Data Engineering On Databricks
HealthcareA leading therapeutics company revolutionising data engineering and transformation with Databricks
About Data Engineering On Databricks
A leading Therapeutics company is committed to developing novel therapies with the potential to transform the lives of people with debilitating disorders of the brain. They are pursuing new pathways to improve brain health and run depression, neurology, and neuropsychiatry franchise programs that aim to change how brain disorders are perceived and treated. Their mission is to make medicines that matter so people can get better, sooner. They aim to transform the practice of neuroscience research and rethink how central nervous system (CNS) disorders are understood and treated. Their mission is to pioneer solutions to deliver life-changing brain health medicines, so every person can thrive.
The Challenge
A pioneering Therapeutics company is focused on delivering life-changing brain health medicines and therapies. They focus on drug and compound research and development. They use translational data to drive efficiency in drug development, explore the impact of their proprietary compounds and understand their potential in the treatment of disorders of the brain. They have designed a portal to offer accurate, balanced, and current scientific information to support medical professionals with AntStack.
Our Goals
Their initial expectations involved building pipelines to load data from various sources, performing required transformations on said data, and making them available to business users and analysts, all using the Databricks platform. The data to be loaded ranged from research and development data regarding tests, drugs, and compounds to commercial and customer data collected both internally and from external vendors. While the data sources varied from SFTP servers and external RDBMS databases to text and CSV files made available via AWS S3. The requirement also involved the eventual development of a framework and process which could be adapted for any use case and to handle any type and scale of data.

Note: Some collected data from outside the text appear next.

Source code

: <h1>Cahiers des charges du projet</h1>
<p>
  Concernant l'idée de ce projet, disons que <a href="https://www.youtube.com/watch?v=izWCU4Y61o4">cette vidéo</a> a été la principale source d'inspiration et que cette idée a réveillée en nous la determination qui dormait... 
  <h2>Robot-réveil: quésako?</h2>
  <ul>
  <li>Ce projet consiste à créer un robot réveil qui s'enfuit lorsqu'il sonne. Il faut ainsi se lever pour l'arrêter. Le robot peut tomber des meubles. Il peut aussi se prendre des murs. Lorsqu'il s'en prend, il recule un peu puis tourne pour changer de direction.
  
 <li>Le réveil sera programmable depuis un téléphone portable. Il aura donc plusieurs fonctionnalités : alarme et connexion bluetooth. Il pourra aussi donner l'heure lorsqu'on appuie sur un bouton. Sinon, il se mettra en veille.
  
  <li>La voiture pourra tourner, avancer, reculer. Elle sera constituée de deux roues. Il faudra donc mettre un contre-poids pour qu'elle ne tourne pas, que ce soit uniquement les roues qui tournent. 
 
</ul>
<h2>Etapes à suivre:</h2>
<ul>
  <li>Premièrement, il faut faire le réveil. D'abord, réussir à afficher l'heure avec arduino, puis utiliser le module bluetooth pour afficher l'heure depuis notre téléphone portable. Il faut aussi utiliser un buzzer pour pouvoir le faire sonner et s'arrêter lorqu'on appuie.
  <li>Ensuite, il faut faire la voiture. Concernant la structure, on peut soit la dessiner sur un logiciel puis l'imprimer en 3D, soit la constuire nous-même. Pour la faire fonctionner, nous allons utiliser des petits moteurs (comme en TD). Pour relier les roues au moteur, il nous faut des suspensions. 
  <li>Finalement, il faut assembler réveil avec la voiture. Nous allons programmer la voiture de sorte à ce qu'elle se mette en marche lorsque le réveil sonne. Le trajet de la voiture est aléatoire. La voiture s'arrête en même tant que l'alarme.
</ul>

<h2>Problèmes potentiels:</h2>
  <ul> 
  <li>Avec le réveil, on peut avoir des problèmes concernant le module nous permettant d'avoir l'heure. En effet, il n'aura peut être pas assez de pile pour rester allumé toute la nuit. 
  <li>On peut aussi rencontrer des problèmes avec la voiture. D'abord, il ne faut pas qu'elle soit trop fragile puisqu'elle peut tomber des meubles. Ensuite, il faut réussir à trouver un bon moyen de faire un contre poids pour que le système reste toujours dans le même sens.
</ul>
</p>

Technology Advancement with New Serverless Platform
The Therapeutics company was facing challenges with the existing system and was delighted with the following outcomes:
Speed and Reliability Goals
While they use the tool https://healthchecks.io/ for selected use cases and follow a general practice of maintaining checklists for quality and sanity checks, they now wanted To speed up the primary metric for speed and reliability. The ability to apply the aforementioned process/ framework in non-generic use cases and ad hoc requirements. AntStack was able to provide resilient solutions to hurdles in data loading and transformation within a relatively short period while maintaining the data quality.

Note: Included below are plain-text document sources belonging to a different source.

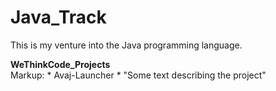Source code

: # Java_Track

This is my venture into the Java programming language.

**WeThinkCode_Projects**\
    Markup: * Avaj-Launcher
               * "Some text describing the project"
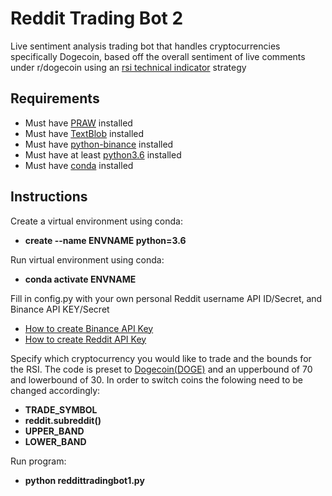 # Reddit Trading Bot 2
Live sentiment analysis trading bot that handles cryptocurrencies specifically
Dogecoin, based off the overall sentiment of live comments under r/dogecoin
using an [rsi technical indicator](https://www.investopedia.com/terms/r/rsi.asp) strategy

## Requirements
- Must have [PRAW](https://praw.readthedocs.io/en/latest/) installed
- Must have [TextBlob](https://textblob.readthedocs.io/en/dev/) installed
- Must have [python-binance](https://python-binance.readthedocs.io/en/latest/) installed
- Must have at least [python3.6](https://www.python.org/downloads/) installed 
- Must have [conda](https://conda.io/projects/conda/en/latest/user-guide/install/windows.html) installed 

## Instructions
Create a virtual environment using conda:
- **create --name ENVNAME python=3.6**

Run virtual environment using conda:
- **conda activate ENVNAME**

Fill in config.py with your own personal Reddit username API ID/Secret, and Binance API KEY/Secret
- [How to create Binance API Key](https://www.binance.com/en/support/faq/360002502072)
- [How to create Reddit API Key](https://github.com/reddit-archive/reddit/wiki/OAuth2)

Specify which cryptocurrency you would like to trade and the bounds for the RSI. The code is preset to [Dogecoin(DOGE)](https://dogecoin.com/) and an upperbound of 70 and lowerbound of 30. In order to switch coins the folowing need to be changed accordingly:
- **TRADE_SYMBOL**
- **reddit.subreddit()**
- **UPPER_BAND**
- **LOWER_BAND**

Run program:
- **python reddittradingbot1.py**
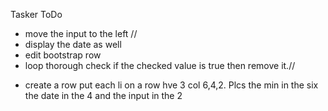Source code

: 
Tasker ToDo

- move the input to the left //
- display the date as well
- edit bootstrap row
- loop thorough check if the checked value is true then remove it.//
 * create a row put each li on a row hve 3 col  6,4,2. Plcs the min in the six the date in the 4 and the input in the 2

Simple and Effective Cron Job Monitoring
They were looking for a notification system for the nightly backups, weekly reports, cron jobs, and scheduled tasks. Most of these jobs were not running on time. AntStack solved their issues with a process flow, wherein a user generates a unique ping URL for their background job. Then update the job to send an HTTP request to the ping URL every time the job runs. When the job does not ping Healthchecks.io on time, Healthchecks.io alerts the user. This simple yet effective solution helped them deliver on time.
Seamless Integration with External Storage Services
The Therapeutics company did not want to go serverless in its implementation to manage clusters. Instead, they wanted Databricks to take care of spinning up, managing, and orchestrating the compute clusters used for the ETL process as well as SQL Endpoints for querying and analytics. AntStack utilized Databricks and helped them seamlessly integrate with external storage services, job orchestration, and workflow capabilities, along with git integration for source control and preconfigured spark environment. The program featured rich notebooks with support for multiple languages, including SQL, Python, Shell, etc., making the trade-off of managed clusters over serverless computing worth it.
Technological Loading and Transformation
They were loading data and applying the required transformations to the data, which could vary from adding new columns, doing various aggregations, and joining to combining data from various bronze tables to single or multiple target tables across the refined/silver and trusted/gold layers. The implementation involved using the Databricks platform to load data from various sources using spark methods available through PySpark and spark SQL. The source data is loaded from various sources using different methods of reading ‘said data’ supported by the spark to a raw/bronze layer. The cleaned and transformed data is then made available to business users and analysts via SQL warehouses (endpoints) provided by Databricks with granular permissions. Databricks notebooks and workflows are employed to achieve the bulk of the loading and transformation, while the AWS Glue data catalog acts as a hive metastore alongside ample use of other AWS services like SES for reporting.
Faster and Reliable Framework
The Therapeutics company lacked a fast and reliable framework to load and transform huge chunks of data spread across multiple sources, systems, and teams. AntStack offered a solution involving setting up processes and templates to handle various generic data loading scenarios to improve and streamline the time taken between collecting the data and being able to explore it. This approach helped reduce the time involved and helped identify and understand the pain points which could be focused on, specifically the generic cases that have been handled faster.